Also, in getting to know our realtor, she said her son was ten, but in America we would say he is nine. Children are considered one on the day they are born. So when a Korean asks how old Clarissa is, I say two. On base, I tell Americans nineteen months though.

Another interesting thing is that they don’t really sell baby monitors in South Korea. We looked at the baby specialty store and emart. We asked and they didn’t carry them. We didn’t bring our monitor from home because the voltage is different so it would not work without a transformer. So we had to order one online from Europe and have it shipped to us. I don’t know the real reason it was so difficult to find a monitor. I have a theory, but it may be completely wrong.

There are two types of apartments in Korea. One is residential and the other business style. The residential apartments are traditional Korean apartments. They only have air conditioning in the master bedroom. They do have windows and balconies to keep the house cool. The business style apartments are larger and more expensive. They have more western conveniences like a bathtub and more air conditioning units in the apartment.

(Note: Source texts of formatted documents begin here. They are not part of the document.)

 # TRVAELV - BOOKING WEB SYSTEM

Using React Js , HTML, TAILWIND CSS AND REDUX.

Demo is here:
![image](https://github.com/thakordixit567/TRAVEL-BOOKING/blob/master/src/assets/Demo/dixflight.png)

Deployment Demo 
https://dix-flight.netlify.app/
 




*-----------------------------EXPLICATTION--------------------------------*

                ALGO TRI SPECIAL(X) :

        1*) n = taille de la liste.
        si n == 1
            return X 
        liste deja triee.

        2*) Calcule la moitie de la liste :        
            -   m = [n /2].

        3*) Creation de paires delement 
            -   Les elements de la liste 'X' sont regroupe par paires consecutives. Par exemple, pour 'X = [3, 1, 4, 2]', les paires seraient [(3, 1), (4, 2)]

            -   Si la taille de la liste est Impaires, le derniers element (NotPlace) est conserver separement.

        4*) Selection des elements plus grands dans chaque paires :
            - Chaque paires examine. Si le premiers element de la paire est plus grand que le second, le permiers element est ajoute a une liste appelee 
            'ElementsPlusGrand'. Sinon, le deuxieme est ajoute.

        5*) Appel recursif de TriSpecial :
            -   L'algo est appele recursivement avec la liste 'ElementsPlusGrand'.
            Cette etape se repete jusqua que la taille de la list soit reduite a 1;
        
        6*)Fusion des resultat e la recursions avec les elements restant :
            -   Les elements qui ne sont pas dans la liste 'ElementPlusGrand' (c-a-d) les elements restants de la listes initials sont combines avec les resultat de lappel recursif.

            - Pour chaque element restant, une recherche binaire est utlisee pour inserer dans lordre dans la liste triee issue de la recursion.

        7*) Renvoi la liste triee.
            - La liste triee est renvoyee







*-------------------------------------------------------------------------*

My theory is that most of the young families live in the residential style apartments. If the master bedroom is the only room with air conditioning, maybe most of the family sleeps in that room together. You don’t need a monitor if your baby is in your room.

I think I need to do another post on the things in my apartment that you would not find in the United States.

3 thoughts on “Korean culture (part 2)

  1. John

    We didn’t have a baby monitor when you were young. Doors could be left partially open, however, loud, healthy lungs prevailed. (Even though we used a white noise machine.)

    • suzfaust

      With our new house, her room seems so far away. The living room is between our bedroom and hers. I sleep with earplugs. I don’t know if I would hear her or not… I know Tim will most likely not.

  2. Marianne Sharkey

    Love the post. I agree with you …The book should be part of the orientation I would find it very helpful and welcomed.